The revised draft Equality Act 2010 (Gender Pay Gap Information) Regulations 2017 are intended to come into force on 6 April 2017. They are still subject to Parliamentary approval.
Under the regulations, employers employing 250 or more ‘employees’ are required to publish information about the gender pay gap in their organisation.
One of the key changes is to the regulations’ definition of ‘employee’; it was previously unclear, but has been clarified to mirror the definition in the Equality Act 2010. This means the regulations cover many self-employed workers who are engaged directly by employers as consultants, independent contractors, zero hour’s workers, apprentices and agency workers if they have a contract of employment, or a contract personally to do work.

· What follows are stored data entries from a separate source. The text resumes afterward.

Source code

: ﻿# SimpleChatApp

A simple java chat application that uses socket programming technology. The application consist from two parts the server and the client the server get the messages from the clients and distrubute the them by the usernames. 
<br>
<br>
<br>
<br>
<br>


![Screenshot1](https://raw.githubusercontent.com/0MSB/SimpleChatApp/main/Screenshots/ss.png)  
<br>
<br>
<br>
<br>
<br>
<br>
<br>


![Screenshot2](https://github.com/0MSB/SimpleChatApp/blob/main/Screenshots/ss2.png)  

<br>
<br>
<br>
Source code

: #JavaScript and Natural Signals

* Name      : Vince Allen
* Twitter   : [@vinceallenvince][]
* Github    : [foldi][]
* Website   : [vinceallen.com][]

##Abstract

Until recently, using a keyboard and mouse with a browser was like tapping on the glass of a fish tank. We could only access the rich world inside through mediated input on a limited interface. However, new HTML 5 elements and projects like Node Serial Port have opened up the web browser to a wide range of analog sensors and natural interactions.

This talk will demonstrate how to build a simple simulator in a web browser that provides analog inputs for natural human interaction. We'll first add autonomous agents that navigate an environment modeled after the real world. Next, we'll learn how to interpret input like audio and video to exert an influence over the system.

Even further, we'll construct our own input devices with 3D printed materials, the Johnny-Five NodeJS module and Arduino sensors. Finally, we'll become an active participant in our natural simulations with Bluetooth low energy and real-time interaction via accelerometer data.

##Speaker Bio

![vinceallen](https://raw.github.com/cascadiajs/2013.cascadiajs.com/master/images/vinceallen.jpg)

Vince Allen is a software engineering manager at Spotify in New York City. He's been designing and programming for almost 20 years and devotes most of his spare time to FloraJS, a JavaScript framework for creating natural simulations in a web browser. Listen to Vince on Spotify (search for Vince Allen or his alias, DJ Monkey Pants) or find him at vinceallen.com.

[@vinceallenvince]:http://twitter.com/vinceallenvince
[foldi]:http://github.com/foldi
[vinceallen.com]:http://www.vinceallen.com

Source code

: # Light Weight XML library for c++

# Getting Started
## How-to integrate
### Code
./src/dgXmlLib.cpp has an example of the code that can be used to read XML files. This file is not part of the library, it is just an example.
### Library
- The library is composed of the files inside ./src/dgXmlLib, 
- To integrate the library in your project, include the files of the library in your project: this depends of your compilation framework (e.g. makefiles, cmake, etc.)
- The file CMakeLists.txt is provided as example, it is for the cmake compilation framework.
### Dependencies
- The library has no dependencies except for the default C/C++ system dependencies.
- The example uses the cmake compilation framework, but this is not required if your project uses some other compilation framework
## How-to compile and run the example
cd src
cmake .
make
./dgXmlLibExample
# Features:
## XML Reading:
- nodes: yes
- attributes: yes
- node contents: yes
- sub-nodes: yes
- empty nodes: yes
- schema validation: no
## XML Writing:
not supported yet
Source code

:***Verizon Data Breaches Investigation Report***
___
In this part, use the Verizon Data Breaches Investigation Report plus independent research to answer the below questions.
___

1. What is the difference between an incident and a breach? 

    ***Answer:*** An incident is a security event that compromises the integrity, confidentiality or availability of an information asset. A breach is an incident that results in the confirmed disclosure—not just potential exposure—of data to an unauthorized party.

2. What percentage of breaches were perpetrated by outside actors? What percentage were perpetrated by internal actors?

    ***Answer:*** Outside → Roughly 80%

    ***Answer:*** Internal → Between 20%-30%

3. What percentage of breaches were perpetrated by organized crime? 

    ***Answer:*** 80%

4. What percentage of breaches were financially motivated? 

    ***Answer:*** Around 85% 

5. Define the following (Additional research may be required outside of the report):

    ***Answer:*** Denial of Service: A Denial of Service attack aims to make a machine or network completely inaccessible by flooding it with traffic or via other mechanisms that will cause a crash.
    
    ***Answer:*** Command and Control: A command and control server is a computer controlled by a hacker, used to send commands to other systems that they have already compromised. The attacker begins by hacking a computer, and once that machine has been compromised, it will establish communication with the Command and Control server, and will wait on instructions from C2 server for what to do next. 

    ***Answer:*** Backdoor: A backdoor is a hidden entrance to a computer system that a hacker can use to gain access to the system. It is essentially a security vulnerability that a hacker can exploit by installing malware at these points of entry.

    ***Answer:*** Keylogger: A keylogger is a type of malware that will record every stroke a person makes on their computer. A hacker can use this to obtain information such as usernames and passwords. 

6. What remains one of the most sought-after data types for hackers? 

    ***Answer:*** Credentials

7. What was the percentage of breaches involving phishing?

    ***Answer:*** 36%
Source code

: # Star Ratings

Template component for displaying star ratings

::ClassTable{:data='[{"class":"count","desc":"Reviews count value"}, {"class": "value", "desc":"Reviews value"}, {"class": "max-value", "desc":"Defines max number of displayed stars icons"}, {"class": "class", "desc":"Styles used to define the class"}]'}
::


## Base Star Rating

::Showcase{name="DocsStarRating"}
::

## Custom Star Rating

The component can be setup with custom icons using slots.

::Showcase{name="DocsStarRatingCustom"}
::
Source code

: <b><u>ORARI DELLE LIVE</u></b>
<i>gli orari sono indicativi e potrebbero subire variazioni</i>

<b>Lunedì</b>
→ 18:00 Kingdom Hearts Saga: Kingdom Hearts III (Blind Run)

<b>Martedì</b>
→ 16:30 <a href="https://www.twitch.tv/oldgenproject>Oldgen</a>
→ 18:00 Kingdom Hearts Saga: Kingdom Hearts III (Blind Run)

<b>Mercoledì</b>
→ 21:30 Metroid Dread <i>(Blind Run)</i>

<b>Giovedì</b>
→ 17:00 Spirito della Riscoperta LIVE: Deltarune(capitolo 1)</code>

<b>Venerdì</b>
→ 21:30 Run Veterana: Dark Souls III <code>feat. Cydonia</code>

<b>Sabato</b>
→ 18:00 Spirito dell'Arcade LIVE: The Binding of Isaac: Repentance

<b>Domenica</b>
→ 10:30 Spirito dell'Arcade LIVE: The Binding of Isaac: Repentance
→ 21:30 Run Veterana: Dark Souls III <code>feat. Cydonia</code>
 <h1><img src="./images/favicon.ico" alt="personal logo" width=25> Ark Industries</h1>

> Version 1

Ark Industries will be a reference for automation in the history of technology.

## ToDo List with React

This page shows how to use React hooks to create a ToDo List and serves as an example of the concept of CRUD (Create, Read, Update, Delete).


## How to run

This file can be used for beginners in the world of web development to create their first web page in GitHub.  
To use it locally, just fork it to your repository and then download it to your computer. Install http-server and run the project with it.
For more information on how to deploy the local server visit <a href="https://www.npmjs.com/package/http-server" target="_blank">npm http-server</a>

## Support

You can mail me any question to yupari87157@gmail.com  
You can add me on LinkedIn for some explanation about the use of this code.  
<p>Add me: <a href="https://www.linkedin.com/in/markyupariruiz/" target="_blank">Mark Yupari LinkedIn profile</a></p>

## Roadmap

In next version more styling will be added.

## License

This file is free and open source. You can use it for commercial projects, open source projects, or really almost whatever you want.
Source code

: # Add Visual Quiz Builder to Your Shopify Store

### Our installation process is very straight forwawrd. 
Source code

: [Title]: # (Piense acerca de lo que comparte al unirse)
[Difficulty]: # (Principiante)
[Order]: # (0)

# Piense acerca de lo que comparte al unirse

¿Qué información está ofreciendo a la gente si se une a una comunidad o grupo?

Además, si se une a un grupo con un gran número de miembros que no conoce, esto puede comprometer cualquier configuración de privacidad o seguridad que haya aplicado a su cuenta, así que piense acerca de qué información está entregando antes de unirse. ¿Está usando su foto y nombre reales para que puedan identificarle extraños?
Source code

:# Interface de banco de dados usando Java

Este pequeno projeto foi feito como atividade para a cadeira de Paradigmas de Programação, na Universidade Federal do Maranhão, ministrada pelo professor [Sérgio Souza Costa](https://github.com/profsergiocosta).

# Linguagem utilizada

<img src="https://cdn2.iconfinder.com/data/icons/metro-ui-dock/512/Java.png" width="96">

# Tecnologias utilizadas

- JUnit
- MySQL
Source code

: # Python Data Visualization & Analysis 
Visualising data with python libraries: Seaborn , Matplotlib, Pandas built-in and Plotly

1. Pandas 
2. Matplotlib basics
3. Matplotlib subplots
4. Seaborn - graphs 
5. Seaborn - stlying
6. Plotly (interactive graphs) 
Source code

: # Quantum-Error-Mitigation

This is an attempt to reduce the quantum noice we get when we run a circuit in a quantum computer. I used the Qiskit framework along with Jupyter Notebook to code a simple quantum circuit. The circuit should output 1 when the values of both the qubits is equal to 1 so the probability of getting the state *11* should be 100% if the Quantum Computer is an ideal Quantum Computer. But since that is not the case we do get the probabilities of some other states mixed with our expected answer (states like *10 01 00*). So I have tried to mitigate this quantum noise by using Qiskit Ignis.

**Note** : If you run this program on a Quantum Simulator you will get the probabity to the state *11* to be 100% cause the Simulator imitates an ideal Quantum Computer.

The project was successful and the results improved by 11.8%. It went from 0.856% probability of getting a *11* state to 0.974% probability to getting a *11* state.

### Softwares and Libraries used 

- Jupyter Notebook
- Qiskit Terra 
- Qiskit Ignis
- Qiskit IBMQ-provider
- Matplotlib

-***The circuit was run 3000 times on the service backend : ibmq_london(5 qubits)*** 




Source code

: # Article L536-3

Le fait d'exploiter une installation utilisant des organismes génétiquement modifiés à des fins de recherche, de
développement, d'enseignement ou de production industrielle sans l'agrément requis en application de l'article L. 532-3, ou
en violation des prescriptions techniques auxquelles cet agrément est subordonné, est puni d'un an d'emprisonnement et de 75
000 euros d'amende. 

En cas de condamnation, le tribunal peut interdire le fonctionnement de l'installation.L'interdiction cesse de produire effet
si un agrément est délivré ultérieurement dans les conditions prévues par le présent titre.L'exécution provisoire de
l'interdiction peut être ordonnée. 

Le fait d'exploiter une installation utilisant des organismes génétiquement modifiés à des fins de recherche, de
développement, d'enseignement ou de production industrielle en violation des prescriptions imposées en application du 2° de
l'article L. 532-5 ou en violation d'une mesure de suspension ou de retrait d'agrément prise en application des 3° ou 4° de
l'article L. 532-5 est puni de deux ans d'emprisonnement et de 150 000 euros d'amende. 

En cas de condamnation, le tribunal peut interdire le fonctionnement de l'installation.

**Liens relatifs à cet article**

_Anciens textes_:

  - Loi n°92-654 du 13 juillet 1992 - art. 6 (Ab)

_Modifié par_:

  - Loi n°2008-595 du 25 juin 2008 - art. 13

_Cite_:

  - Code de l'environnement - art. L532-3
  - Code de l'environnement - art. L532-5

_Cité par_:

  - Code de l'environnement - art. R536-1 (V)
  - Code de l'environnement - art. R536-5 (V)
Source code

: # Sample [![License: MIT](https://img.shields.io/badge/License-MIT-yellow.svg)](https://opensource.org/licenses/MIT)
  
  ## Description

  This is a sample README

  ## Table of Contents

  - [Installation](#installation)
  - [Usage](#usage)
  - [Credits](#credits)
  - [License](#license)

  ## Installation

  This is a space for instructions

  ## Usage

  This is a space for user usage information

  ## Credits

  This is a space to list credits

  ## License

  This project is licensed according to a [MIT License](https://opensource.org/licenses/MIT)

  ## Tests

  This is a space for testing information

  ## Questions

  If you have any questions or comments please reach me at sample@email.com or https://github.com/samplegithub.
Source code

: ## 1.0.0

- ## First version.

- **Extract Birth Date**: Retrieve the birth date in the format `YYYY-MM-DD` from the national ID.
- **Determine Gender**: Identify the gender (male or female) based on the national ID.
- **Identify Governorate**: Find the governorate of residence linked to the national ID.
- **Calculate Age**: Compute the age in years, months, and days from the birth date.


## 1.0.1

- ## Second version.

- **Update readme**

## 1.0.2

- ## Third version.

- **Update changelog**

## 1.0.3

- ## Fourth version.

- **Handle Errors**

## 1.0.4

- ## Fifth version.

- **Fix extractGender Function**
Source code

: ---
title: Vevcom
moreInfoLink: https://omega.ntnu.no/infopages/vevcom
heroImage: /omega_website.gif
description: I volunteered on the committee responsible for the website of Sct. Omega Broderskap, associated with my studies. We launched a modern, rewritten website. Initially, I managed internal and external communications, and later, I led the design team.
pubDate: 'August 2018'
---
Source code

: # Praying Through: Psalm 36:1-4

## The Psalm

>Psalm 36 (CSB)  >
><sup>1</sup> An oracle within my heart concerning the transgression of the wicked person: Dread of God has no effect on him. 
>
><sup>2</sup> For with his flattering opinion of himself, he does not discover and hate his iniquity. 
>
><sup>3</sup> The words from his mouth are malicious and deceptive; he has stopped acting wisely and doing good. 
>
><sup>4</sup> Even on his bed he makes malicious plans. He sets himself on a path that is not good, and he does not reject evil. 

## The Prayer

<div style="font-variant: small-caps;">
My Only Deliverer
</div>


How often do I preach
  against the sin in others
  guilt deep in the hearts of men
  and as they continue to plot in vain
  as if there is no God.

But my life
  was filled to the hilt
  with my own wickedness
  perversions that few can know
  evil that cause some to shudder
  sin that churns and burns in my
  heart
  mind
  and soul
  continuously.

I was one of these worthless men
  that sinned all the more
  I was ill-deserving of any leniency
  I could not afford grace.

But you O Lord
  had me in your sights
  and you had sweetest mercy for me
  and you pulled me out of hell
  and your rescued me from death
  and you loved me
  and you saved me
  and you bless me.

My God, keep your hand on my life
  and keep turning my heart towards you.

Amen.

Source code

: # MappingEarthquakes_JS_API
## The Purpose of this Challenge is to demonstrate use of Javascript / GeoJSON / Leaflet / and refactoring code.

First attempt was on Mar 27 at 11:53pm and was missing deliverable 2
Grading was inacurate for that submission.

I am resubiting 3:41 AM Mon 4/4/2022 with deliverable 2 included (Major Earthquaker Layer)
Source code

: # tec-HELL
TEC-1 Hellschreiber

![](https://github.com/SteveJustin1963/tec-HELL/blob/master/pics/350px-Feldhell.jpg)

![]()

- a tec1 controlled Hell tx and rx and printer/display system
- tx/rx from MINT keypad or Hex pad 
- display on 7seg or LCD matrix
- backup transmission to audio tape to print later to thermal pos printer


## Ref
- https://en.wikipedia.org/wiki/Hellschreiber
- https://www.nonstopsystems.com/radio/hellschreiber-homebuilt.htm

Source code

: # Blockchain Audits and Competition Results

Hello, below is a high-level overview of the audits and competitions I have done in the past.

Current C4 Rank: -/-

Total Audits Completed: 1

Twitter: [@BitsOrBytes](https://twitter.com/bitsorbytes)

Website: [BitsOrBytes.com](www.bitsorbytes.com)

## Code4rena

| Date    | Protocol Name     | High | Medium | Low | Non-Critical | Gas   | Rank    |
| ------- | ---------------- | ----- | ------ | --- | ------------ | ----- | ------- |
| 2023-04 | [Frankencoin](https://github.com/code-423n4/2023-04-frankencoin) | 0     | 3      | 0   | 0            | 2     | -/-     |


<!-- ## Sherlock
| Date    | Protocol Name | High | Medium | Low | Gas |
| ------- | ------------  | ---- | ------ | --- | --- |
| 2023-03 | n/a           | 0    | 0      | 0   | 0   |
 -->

As a result, many more employers are likely to come within scope as these ‘employees’ will now count towards the 250-employee threshold.
The regulations state that self-employed workers are exempt where it is not reasonably practicable to obtain this data. Employers are not required to include data relating to an employee who is employed under a contract personally to do work if the employer does not have the data and it is not reasonably practicable to obtain it. What amounts to ‘reasonably practicable’ remains to be seen.
The requirement is to publish data captured at a snapshot date. The date has changed from 30 April 2017 to 5 April 2017. Whilst the snapshot must relate to pay at the end of April each year (starting 2017), the information ‘only’ needs to be published within 12 months of that date. That means that the last possible date for publishing information will be April 2018, leaving a reasonably long lead-in period for companies to consider what to say, and how to say it.
Pay information to be reported is gross pay calculated before deductions at source. The definition of pay has been tweaked in the new regulations and includes:
• basic pay;
• paid leave;
• shift premium pay; and
• pay for piecework.
Pay does not include:
• benefits in kind;
• redundancy pay; or
• other termination pay or payment in lieu of leave.
Bonus pay is included but has a separate definition in the new regulations. Commission is treated as bonus pay.
The basic obligations remain the same. Employers will need to publish:
• The difference in the mean and median pay of male and female employees;
• The difference in mean and median bonus pay of male and female employees;
• The proportions of male and female employees who were paid a bonus in the previous year; and
• The numbers of male and female employees employed in quartile pay bands.
The information must be published on the company’s website in a manner which is accessible to its employees and the public, for a period of at least 3 years. This information must be accompanied by a statement signed by a director (or similar for non-companies) which confirms that the information is accurate.
What does this mean for you or your business?
Employers will need to be aware of which individual will be caught by the regulations, and then work out how the information will be calculated and then published. This is no easy task so get thinking now.
Whilst the regulations do not expressly contain any sanctions for failure to comply with them, the explanatory notes state that a failure to comply with an obligation imposed by the regulations will constitute an ‘unlawful act’ within the meaning of section 34 Equality Act 2006. This means that the Equality and Human Rights Commission could take enforcement action.
What do you need to be doing now?
If your organisation meets the 250+ ‘employee’ threshold, start making plans now as to how you will capture the required information on gender pay reporting. No doubt there will be products readily available to offer a helping hand.
These notes have been prepared for the purpose of an article only. They should not be regarded as a substitute for taking legal advice.